Prodded by Oliver Sacks, he wrote a humane, award-winning book about the condition. A music maven, he also wrote liner notes for the Grateful Dead and his friend David Crosby.

Steve Silberman, a science journalist whose award-winning book about the history of autism helped broaden the public’s understanding of that often-misunderstood condition and those diagnosed with it, died on Aug. 29 at his home in San Francisco. He was 66.

His husband, Keith Karraker, said the cause was most likely a heart attack.

In 2000, Mr. Silberman, who was then a contributing editor at Wired magazine, knew little about autism beyond Dustin Hoffman’s Oscar-winning performance as Raymond Babbitt, a man with the condition, in the 1988 film “Rain Man.”

“At that point, like most of the world, I believed that autism was this extremely rare neurological syndrome,” Mr.
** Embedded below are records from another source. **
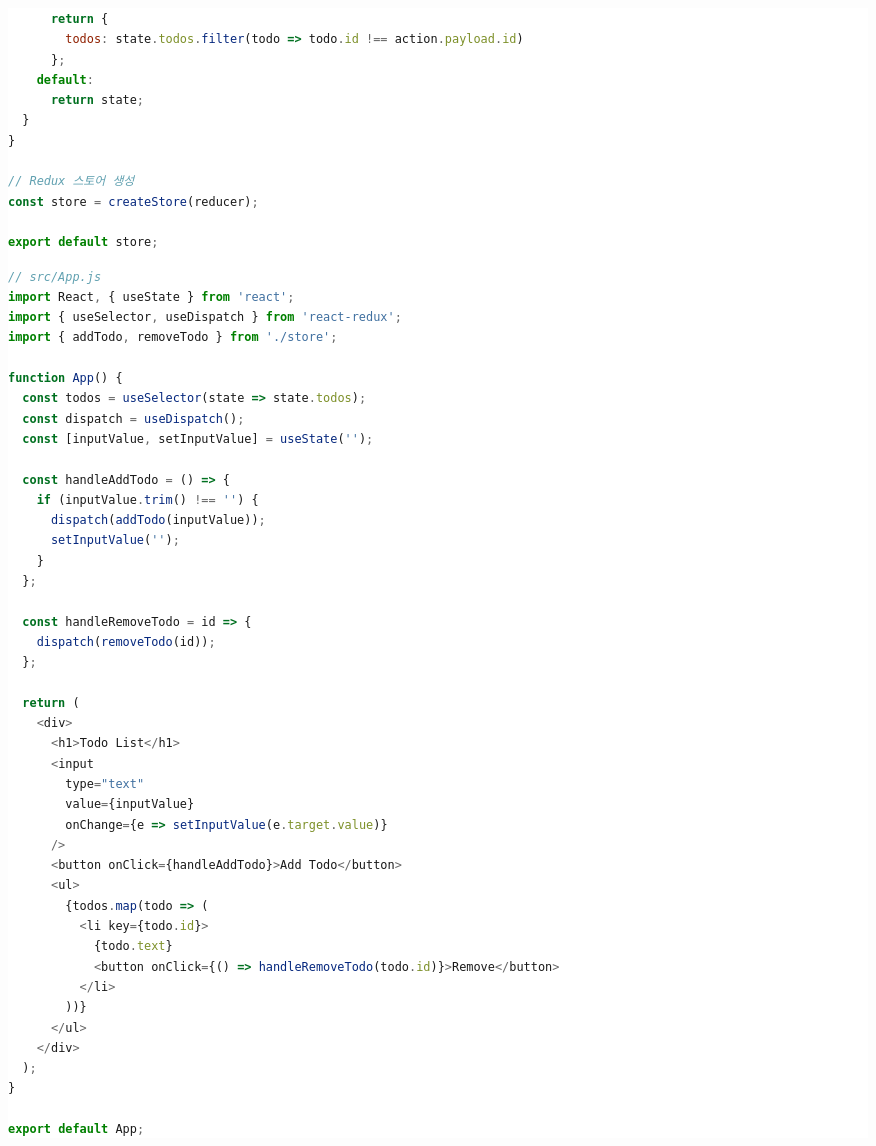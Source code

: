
 ```javascript
      return {
        todos: state.todos.filter(todo => todo.id !== action.payload.id)
      };
    default:
      return state;
  }
}

// Redux 스토어 생성
const store = createStore(reducer);

export default store;

```

```javascript
// src/App.js
import React, { useState } from 'react';
import { useSelector, useDispatch } from 'react-redux';
import { addTodo, removeTodo } from './store';

function App() {
  const todos = useSelector(state => state.todos);
  const dispatch = useDispatch();
  const [inputValue, setInputValue] = useState('');

  const handleAddTodo = () => {
    if (inputValue.trim() !== '') {
      dispatch(addTodo(inputValue));
      setInputValue('');
    }
  };

  const handleRemoveTodo = id => {
    dispatch(removeTodo(id));
  };

  return (
    <div>
      <h1>Todo List</h1>
      <input
        type="text"
        value={inputValue}
        onChange={e => setInputValue(e.target.value)}
      />
      <button onClick={handleAddTodo}>Add Todo</button>
      <ul>
        {todos.map(todo => (
          <li key={todo.id}>
            {todo.text}
            <button onClick={() => handleRemoveTodo(todo.id)}>Remove</button>
          </li>
        ))}
      </ul>
    </div>
  );
}

export default App;

```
Silberman said in a 2015 interview with “The Book Review,” a New York Times podcast.

He was surprised when two different people he was planning to interview at their homes told him, almost as a warning, that they had autistic daughters. He thought the comments were an odd coincidence, but when he recounted them to a friend at a cafe, a woman nearby overheard him. She told Mr. Silberman that she was a special education teacher in Silicon Valley and that there was “an epidemic of autism” in that area.

“Something terrible is happening to our children,” she said.

The ominous tone of these exchanges, not unusual for the time, captured his attention.

“I got a chill,” Mr. Silberman recalled, and “because I’m a reporter, I got the desire to do some reporting.”